▶ _What you have to do_: Lines from the line with "OK, but why" to the line with "I'd wager that" in the entries below, and only those, must be output exactly, with both ends included.

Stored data
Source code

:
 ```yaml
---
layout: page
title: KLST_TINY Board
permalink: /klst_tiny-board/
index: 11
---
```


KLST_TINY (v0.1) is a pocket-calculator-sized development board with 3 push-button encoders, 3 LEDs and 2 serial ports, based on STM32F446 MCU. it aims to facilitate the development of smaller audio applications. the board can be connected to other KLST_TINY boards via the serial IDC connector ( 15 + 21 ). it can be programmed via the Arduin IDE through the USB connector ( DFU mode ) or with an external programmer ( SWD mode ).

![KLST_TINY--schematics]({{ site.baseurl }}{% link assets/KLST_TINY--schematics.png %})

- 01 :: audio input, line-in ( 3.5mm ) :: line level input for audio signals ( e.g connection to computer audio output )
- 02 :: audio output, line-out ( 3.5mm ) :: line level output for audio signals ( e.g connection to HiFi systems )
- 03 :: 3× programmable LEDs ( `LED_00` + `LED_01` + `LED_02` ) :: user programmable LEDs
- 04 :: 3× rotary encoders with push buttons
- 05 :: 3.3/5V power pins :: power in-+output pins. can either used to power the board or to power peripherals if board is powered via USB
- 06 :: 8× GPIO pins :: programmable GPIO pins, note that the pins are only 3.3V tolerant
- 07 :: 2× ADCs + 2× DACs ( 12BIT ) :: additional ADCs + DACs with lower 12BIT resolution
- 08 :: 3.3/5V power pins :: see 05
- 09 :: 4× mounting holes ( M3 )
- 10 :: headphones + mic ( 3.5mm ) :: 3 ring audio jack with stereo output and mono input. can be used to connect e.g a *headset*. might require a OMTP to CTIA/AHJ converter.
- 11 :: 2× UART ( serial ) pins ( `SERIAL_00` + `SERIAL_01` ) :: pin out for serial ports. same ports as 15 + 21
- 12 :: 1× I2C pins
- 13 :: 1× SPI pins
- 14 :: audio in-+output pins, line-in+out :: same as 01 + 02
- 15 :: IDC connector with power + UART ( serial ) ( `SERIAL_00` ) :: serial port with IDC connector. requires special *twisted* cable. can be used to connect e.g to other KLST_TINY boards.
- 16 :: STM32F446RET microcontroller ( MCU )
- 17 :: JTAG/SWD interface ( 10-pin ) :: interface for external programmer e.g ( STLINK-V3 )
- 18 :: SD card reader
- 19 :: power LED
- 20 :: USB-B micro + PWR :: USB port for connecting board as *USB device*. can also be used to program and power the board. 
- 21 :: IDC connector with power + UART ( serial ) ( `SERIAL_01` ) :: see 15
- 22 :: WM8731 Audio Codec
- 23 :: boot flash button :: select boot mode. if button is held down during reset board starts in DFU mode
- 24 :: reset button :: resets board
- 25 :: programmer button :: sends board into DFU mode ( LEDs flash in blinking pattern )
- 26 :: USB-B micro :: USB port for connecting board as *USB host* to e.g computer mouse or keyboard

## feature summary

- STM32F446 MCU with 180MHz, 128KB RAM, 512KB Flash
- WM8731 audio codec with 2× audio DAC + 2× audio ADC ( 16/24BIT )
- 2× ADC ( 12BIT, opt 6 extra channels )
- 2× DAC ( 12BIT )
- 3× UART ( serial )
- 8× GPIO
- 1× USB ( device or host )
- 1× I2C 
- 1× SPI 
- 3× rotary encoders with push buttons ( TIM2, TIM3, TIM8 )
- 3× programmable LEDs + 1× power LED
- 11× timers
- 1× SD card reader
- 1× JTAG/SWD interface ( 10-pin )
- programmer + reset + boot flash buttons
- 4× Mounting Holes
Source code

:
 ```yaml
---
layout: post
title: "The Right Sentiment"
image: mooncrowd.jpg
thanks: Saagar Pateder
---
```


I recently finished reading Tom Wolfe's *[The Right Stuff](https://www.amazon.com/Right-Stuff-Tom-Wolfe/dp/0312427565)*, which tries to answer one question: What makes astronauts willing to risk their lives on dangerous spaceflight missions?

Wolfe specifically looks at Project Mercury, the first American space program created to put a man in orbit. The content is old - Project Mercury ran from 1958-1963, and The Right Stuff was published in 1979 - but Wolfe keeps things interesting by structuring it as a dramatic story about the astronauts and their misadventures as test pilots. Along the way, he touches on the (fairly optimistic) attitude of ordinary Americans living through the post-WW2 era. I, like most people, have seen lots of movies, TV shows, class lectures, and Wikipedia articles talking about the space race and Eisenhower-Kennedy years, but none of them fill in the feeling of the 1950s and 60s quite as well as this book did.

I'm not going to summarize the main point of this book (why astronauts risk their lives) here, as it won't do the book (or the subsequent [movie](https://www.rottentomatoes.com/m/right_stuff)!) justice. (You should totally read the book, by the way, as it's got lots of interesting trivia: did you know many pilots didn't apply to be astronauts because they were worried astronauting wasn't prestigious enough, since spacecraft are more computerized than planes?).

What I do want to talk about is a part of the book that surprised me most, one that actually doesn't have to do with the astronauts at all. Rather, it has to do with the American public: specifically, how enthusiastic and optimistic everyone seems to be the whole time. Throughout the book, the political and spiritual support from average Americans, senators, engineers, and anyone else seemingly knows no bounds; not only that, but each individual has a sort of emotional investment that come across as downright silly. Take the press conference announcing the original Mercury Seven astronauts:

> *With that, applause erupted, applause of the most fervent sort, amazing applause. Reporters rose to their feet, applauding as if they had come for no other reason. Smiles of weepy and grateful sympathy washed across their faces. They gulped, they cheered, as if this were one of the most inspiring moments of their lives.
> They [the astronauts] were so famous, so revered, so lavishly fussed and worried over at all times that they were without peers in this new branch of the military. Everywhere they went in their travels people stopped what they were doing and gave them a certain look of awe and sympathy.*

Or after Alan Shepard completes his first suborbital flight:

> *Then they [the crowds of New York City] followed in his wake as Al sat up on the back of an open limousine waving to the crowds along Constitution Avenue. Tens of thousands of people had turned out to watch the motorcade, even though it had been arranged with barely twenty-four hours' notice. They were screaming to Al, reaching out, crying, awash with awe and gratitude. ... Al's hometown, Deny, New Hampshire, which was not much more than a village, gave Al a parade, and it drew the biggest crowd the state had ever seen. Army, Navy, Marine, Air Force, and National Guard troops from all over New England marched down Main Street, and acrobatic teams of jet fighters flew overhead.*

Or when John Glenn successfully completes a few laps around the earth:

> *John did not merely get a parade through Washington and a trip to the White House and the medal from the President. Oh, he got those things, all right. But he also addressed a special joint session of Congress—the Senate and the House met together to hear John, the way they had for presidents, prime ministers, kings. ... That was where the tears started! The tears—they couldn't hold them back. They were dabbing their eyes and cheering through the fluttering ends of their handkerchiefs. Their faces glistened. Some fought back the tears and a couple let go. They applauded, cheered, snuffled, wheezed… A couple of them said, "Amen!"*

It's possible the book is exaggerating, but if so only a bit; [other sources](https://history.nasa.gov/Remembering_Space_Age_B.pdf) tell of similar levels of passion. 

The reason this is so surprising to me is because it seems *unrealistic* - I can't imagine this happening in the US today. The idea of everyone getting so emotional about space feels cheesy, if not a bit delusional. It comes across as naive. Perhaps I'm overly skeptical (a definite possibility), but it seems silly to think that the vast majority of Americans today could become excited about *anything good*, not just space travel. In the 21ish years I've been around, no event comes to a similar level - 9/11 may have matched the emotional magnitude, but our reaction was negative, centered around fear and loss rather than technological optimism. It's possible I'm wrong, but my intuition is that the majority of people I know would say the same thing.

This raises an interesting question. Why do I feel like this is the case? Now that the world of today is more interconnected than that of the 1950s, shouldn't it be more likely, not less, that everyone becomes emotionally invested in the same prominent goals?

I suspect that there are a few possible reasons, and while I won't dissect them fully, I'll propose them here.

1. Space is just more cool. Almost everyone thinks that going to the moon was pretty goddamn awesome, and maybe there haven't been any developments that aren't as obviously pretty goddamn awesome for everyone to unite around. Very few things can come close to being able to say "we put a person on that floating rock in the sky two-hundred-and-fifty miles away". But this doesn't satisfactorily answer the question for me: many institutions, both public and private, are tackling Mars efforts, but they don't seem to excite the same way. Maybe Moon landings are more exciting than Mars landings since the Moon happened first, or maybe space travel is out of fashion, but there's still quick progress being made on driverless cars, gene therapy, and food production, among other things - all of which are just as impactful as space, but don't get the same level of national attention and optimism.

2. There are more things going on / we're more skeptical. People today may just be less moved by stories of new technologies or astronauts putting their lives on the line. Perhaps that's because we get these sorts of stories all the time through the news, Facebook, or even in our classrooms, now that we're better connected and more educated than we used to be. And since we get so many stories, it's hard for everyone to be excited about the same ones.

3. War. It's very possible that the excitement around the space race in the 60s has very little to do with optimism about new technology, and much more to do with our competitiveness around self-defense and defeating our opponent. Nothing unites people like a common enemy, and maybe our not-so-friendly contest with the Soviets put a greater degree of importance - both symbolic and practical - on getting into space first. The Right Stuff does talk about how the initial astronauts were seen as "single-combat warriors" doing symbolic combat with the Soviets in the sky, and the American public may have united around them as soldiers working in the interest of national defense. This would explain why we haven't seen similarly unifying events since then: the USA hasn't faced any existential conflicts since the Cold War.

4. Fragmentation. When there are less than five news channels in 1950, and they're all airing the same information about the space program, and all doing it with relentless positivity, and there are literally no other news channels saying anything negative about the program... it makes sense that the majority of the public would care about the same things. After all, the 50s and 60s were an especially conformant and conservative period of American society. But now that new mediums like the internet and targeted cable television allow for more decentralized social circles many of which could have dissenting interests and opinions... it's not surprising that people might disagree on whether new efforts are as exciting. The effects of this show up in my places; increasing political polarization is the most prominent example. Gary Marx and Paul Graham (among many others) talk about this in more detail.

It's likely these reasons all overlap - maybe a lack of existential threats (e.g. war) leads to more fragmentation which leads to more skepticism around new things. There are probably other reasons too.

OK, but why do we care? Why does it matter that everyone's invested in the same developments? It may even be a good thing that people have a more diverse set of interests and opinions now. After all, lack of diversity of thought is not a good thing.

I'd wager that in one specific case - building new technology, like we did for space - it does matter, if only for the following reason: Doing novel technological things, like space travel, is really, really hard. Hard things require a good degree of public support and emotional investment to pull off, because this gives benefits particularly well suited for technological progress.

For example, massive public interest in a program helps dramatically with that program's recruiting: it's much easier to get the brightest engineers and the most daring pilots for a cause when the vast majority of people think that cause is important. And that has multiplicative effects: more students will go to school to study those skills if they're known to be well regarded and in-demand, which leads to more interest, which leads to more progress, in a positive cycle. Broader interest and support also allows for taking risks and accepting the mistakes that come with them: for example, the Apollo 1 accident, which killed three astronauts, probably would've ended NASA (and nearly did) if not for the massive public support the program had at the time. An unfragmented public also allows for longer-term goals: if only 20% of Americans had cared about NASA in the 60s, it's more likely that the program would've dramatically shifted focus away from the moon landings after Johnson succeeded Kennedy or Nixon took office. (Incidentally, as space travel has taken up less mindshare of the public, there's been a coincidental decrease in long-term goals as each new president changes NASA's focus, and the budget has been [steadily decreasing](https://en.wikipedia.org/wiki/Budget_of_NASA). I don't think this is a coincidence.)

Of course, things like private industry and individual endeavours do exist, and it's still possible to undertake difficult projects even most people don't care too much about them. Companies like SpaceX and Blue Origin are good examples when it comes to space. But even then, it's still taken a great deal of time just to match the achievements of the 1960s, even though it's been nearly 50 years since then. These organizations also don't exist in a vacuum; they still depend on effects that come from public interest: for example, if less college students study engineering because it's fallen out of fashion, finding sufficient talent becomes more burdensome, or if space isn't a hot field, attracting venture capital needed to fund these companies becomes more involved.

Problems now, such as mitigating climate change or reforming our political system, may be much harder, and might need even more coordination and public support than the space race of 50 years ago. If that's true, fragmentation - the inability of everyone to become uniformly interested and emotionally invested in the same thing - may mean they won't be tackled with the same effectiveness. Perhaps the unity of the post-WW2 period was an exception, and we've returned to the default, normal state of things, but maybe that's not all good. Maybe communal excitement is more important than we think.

▶ _Your solution_:
OK, but why do we care? Why does it matter that everyone's invested in the same developments? It may even be a good thing that people have a more diverse set of interests and opinions now. After all, lack of diversity of thought is not a good thing.

I'd wager that in one specific case - building new technology, like we did for space - it does matter, if only for the following reason: Doing novel technological things, like space travel, is really, really hard. Hard things require a good degree of public support and emotional investment to pull off, because this gives benefits particularly well suited for technological progress.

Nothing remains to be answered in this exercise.